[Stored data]
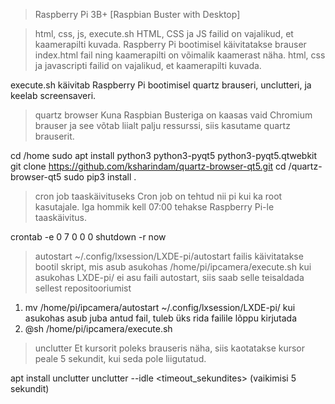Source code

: > Raspberry Pi 3B+ [Raspbian Buster with Desktop]

> html, css, js, execute.sh
HTML, CSS ja JS failid on vajalikud, et kaamerapilti kuvada.
Raspberry Pi bootimisel käivitatakse brauser index.html fail ning kaamerapilti on võimalik kaamerast näha.
html, css ja javascripti failid on vajalikud, et kaamerapilti kuvada.

execute.sh käivitab Raspberry Pi bootimisel quartz brauseri, unclutteri, ja keelab screensaveri.

> quartz browser
Kuna Raspbian Busteriga on kaasas vaid Chromium brauser ja see võtab liialt palju ressurssi, siis kasutame quartz brauserit.

cd /home
sudo apt install python3 python3-pyqt5 python3-pyqt5.qtwebkit
git clone https://github.com/ksharindam/quartz-browser-qt5.git
cd /quartz-browser-qt5
sudo pip3 install .

> cron job taaskäivituseks
Cron job on tehtud nii pi kui ka root kasutajale. Iga hommik kell 07:00 tehakse Raspberry Pi-le taaskäivitus.

crontab -e
0 7 0 0 0 shutdown -r now

> autostart
~/.config/lxsession/LXDE-pi/autostart failis käivitatakse bootil skript, mis asub asukohas /home/pi/ipcamera/execute.sh
kui asukohas LXDE-pi/ ei asu faili autostart, siis saab selle teisaldada sellest repositooriumist
1. mv /home/pi/ipcamera/autostart ~/.config/lxsession/LXDE-pi/
kui asukohas asub juba antud fail, tuleb üks rida failile lõppu kirjutada
1. @sh /home/pi/ipcamera/execute.sh


> unclutter
Et kursorit poleks brauseris näha, siis kaotatakse kursor peale 5 sekundit, kui seda pole liigutatud.

apt install unclutter
unclutter --idle <timeout_sekundites> (vaikimisi 5 sekundit)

**Work order:**
Starting at the line that contains "kui asukohas LXDE-pi/", output every remaining line of the data exactly, and stop after the last one.

**Response:**
kui asukohas LXDE-pi/ ei asu faili autostart, siis saab selle teisaldada sellest repositooriumist
1. mv /home/pi/ipcamera/autostart ~/.config/lxsession/LXDE-pi/
kui asukohas asub juba antud fail, tuleb üks rida failile lõppu kirjutada
1. @sh /home/pi/ipcamera/execute.sh


> unclutter
Et kursorit poleks brauseris näha, siis kaotatakse kursor peale 5 sekundit, kui seda pole liigutatud.

apt install unclutter
unclutter --idle <timeout_sekundites> (vaikimisi 5 sekundit)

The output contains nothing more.